Problem details -> In this exercise, set down every entry that follows exactly as it appears.

(Stored data)
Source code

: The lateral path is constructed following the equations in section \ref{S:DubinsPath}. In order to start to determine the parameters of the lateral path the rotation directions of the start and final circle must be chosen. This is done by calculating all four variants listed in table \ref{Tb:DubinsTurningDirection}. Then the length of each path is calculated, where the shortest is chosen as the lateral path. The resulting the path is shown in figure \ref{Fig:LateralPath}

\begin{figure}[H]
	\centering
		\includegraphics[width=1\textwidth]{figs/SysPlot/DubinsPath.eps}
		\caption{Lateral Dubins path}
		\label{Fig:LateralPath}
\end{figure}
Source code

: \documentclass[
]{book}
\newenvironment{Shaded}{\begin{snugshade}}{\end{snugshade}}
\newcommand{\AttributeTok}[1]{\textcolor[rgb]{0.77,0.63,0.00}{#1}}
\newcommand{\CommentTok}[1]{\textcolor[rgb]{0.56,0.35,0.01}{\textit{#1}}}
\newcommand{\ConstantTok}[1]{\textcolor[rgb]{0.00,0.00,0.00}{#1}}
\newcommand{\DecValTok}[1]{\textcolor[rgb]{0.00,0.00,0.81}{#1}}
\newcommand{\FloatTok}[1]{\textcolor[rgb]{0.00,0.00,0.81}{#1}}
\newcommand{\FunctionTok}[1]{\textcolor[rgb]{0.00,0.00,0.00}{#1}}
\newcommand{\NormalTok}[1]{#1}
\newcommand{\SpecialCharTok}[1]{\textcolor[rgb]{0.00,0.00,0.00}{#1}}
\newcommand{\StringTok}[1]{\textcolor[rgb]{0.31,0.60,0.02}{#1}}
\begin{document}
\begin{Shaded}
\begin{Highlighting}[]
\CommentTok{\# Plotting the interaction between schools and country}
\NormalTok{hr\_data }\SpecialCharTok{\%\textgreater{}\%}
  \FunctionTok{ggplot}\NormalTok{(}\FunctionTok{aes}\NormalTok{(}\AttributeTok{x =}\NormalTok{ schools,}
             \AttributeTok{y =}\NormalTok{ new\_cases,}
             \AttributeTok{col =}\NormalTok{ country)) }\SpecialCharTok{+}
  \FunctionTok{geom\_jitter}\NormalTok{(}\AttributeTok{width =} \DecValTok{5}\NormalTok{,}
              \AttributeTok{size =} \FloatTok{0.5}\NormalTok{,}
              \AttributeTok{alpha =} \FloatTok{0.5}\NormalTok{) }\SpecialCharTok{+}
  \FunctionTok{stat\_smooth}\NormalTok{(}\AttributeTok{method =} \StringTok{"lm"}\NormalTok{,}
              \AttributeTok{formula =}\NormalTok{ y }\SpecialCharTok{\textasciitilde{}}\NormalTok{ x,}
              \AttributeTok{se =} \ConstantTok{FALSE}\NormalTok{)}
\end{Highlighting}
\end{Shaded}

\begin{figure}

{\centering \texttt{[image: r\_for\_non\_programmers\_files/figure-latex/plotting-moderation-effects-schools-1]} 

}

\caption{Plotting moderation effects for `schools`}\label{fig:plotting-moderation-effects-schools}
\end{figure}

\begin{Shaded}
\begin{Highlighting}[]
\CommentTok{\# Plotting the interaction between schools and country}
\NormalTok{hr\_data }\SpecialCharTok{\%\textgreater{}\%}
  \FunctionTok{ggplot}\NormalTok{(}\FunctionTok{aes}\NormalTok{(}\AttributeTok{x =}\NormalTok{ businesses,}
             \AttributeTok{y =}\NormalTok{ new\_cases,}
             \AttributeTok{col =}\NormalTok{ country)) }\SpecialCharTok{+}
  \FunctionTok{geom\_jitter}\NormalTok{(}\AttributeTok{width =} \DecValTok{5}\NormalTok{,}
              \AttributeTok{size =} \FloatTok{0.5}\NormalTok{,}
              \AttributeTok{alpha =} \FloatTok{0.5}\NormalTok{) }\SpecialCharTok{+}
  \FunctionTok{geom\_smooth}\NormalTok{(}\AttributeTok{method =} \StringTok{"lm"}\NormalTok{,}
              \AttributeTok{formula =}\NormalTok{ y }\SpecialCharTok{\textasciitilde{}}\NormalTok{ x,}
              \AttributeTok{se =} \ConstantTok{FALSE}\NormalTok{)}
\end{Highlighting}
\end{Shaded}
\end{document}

Answer space ->
Source code

: The lateral path is constructed following the equations in section \ref{S:DubinsPath}. In order to start to determine the parameters of the lateral path the rotation directions of the start and final circle must be chosen. This is done by calculating all four variants listed in table \ref{Tb:DubinsTurningDirection}. Then the length of each path is calculated, where the shortest is chosen as the lateral path. The resulting the path is shown in figure \ref{Fig:LateralPath}

\begin{figure}[H]
	\centering
		\includegraphics[width=1\textwidth]{figs/SysPlot/DubinsPath.eps}
		\caption{Lateral Dubins path}
		\label{Fig:LateralPath}
\end{figure}
Source code

: \documentclass[
]{book}
\newenvironment{Shaded}{\begin{snugshade}}{\end{snugshade}}
\newcommand{\AttributeTok}[1]{\textcolor[rgb]{0.77,0.63,0.00}{#1}}
\newcommand{\CommentTok}[1]{\textcolor[rgb]{0.56,0.35,0.01}{\textit{#1}}}
\newcommand{\ConstantTok}[1]{\textcolor[rgb]{0.00,0.00,0.00}{#1}}
\newcommand{\DecValTok}[1]{\textcolor[rgb]{0.00,0.00,0.81}{#1}}
\newcommand{\FloatTok}[1]{\textcolor[rgb]{0.00,0.00,0.81}{#1}}
\newcommand{\FunctionTok}[1]{\textcolor[rgb]{0.00,0.00,0.00}{#1}}
\newcommand{\NormalTok}[1]{#1}
\newcommand{\SpecialCharTok}[1]{\textcolor[rgb]{0.00,0.00,0.00}{#1}}
\newcommand{\StringTok}[1]{\textcolor[rgb]{0.31,0.60,0.02}{#1}}
\begin{document}
\begin{Shaded}
\begin{Highlighting}[]
\CommentTok{\# Plotting the interaction between schools and country}
\NormalTok{hr\_data }\SpecialCharTok{\%\textgreater{}\%}
  \FunctionTok{ggplot}\NormalTok{(}\FunctionTok{aes}\NormalTok{(}\AttributeTok{x =}\NormalTok{ schools,}
             \AttributeTok{y =}\NormalTok{ new\_cases,}
             \AttributeTok{col =}\NormalTok{ country)) }\SpecialCharTok{+}
  \FunctionTok{geom\_jitter}\NormalTok{(}\AttributeTok{width =} \DecValTok{5}\NormalTok{,}
              \AttributeTok{size =} \FloatTok{0.5}\NormalTok{,}
              \AttributeTok{alpha =} \FloatTok{0.5}\NormalTok{) }\SpecialCharTok{+}
  \FunctionTok{stat\_smooth}\NormalTok{(}\AttributeTok{method =} \StringTok{"lm"}\NormalTok{,}
              \AttributeTok{formula =}\NormalTok{ y }\SpecialCharTok{\textasciitilde{}}\NormalTok{ x,}
              \AttributeTok{se =} \ConstantTok{FALSE}\NormalTok{)}
\end{Highlighting}
\end{Shaded}

\begin{figure}

{\centering \texttt{[image: r\_for\_non\_programmers\_files/figure-latex/plotting-moderation-effects-schools-1]} 

}

\caption{Plotting moderation effects for `schools`}\label{fig:plotting-moderation-effects-schools}
\end{figure}

\begin{Shaded}
\begin{Highlighting}[]
\CommentTok{\# Plotting the interaction between schools and country}
\NormalTok{hr\_data }\SpecialCharTok{\%\textgreater{}\%}
  \FunctionTok{ggplot}\NormalTok{(}\FunctionTok{aes}\NormalTok{(}\AttributeTok{x =}\NormalTok{ businesses,}
             \AttributeTok{y =}\NormalTok{ new\_cases,}
             \AttributeTok{col =}\NormalTok{ country)) }\SpecialCharTok{+}
  \FunctionTok{geom\_jitter}\NormalTok{(}\AttributeTok{width =} \DecValTok{5}\NormalTok{,}
              \AttributeTok{size =} \FloatTok{0.5}\NormalTok{,}
              \AttributeTok{alpha =} \FloatTok{0.5}\NormalTok{) }\SpecialCharTok{+}
  \FunctionTok{geom\_smooth}\NormalTok{(}\AttributeTok{method =} \StringTok{"lm"}\NormalTok{,}
              \AttributeTok{formula =}\NormalTok{ y }\SpecialCharTok{\textasciitilde{}}\NormalTok{ x,}
              \AttributeTok{se =} \ConstantTok{FALSE}\NormalTok{)}
\end{Highlighting}
\end{Shaded}
\end{document}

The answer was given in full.